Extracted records
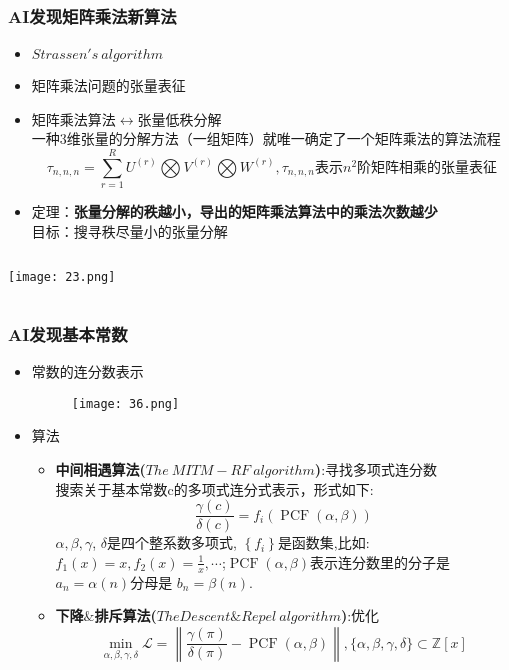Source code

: \documentclass[CJK,aspectratio=169]{beamer}  %
\begin{document}
	\begin{frame}
		\frametitle{AI发现矩阵乘法新算法}
		\begin{itemize}
			\item $Strassen's\ algorithm$
			\item 矩阵乘法问题的张量表征
			\item 矩阵乘法算法$\leftrightarrow$张量低秩分解
			\\一种3维张量的分解方法（一组矩阵）就唯一确定了一个矩阵乘法的算法流程
			$$\tau_{n,n,n}=\sum_{r=1}^{R}U^{(r)}\bigotimes V^{(r)}\bigotimes W^{(r)},\tau_{n,n,n}\text{表示$n^2$阶矩阵相乘的张量表征}$$
			\item 定理：\textbf{张量分解的秩越小，导出的矩阵乘法算法中的乘法次数越少}
			\\目标：搜寻秩尽量小的张量分解
		\end{itemize}
		\begin{columns}
			\begin{column}{0.48\textwidth}
				\texttt{[image: 23.png]}
			\end{column}
			\begin{column}{0.48\textwidth}
				\centering
				\captionsetup{font=tiny}
			\end{column}
		\end{columns}
	\end{frame}
	\begin{frame}
		\frametitle{AI发现基本常数}
		\begin{itemize}
			\item 常数的连分数表示
			\begin{figure}
				\centering
				\texttt{[image: 36.png]}
			\end{figure}
		\end{itemize}
	\end{frame}
	\begin{frame}
		\begin{itemize}
			\item 算法
			\begin{itemize}
				\item \textbf{中间相遇算法($The\ MITM-RF\ algorithm$)}:寻找多项式连分数
				\\搜索关于基本常数c的多项式连分式表示，形式如下:
				$$\frac{\gamma(c)}{\delta(c)}=f_i(\operatorname{PCF}(\alpha, \beta))$$
				$\alpha, \beta, \gamma$, $\delta$是四个整系数多项式, $\left\{f_i\right\}$是函数集,比如:$f_1(x)=x, f_2(x)=\frac{1}{x}, \cdots$;$\operatorname{PCF}(\alpha, \beta)$表示连分数里的分子是$a_n=\alpha(n)$分母是 $b_n=\beta(n)$.
				\item \textbf{下降$\&$排斥算法($The Descent\&Repel\ algorithm$)}:优化
				$$
				\min _{\alpha, \beta, \gamma, \delta} \mathcal{L}=\left\|\frac{\gamma(\pi)}{\delta(\pi)}-\operatorname{PCF}(\alpha, \beta)\right\| ,\{\alpha, \beta, \gamma, \delta\} \subset \mathbb{Z}[x]
				$$
			\end{itemize}
		\end{itemize}
	\end{frame}
\end{document}
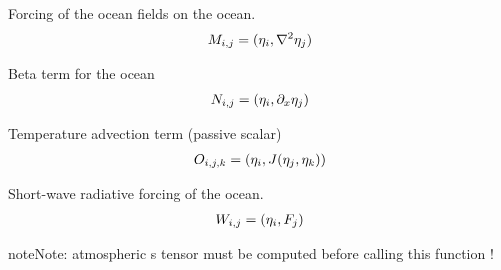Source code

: \documentclass[letterpaper,10pt,english]{sphinxmanual}
\begin{document}
\begin{fulllineitems}
\begin{fulllineitems}
\end{fulllineitems}


\begin{fulllineitems}
\label{rstfiles/inprod_analytic:inprod_analytic.ocean_tensors.calculate_M}
Forcing of the ocean fields on the ocean.
\begin{gather}
\begin{split}M_{i,j} = (\eta_i, \nabla^2 \eta_j)\end{split}\notag
\end{gather}
\end{fulllineitems}


\begin{fulllineitems}
\label{rstfiles/inprod_analytic:inprod_analytic.ocean_tensors.calculate_N}
Beta term for the ocean
\begin{gather}
\begin{split}N_{i,j} = (\eta_i, \partial_x \eta_j)\end{split}\notag
\end{gather}
\end{fulllineitems}


\begin{fulllineitems}
\label{rstfiles/inprod_analytic:inprod_analytic.ocean_tensors.calculate_O}
Temperature advection term (passive scalar)
\begin{gather}
\begin{split}O_{i,j,k} = (\eta_i, J(\eta_j, \eta_k))\end{split}\notag
\end{gather}
\end{fulllineitems}


\begin{fulllineitems}
\label{rstfiles/inprod_analytic:inprod_analytic.ocean_tensors.calculate_W}
Short-wave radiative forcing of the ocean.
\begin{gather}
\begin{split}W_{i,j} = (\eta_i, F_j)\end{split}\notag
\end{gather}
\begin{notice}{note}{Note:}
atmospheric s tensor must be computed before calling
this function !
\end{notice}

\end{fulllineitems}


\end{fulllineitems}
\end{document}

:: WORK TO COMPLETE ::
Filter the entries above down to the lines containing the word "frametitle".

:: ANSWER SPACE ::
		\frametitle{AI发现矩阵乘法新算法}
		\frametitle{AI发现基本常数}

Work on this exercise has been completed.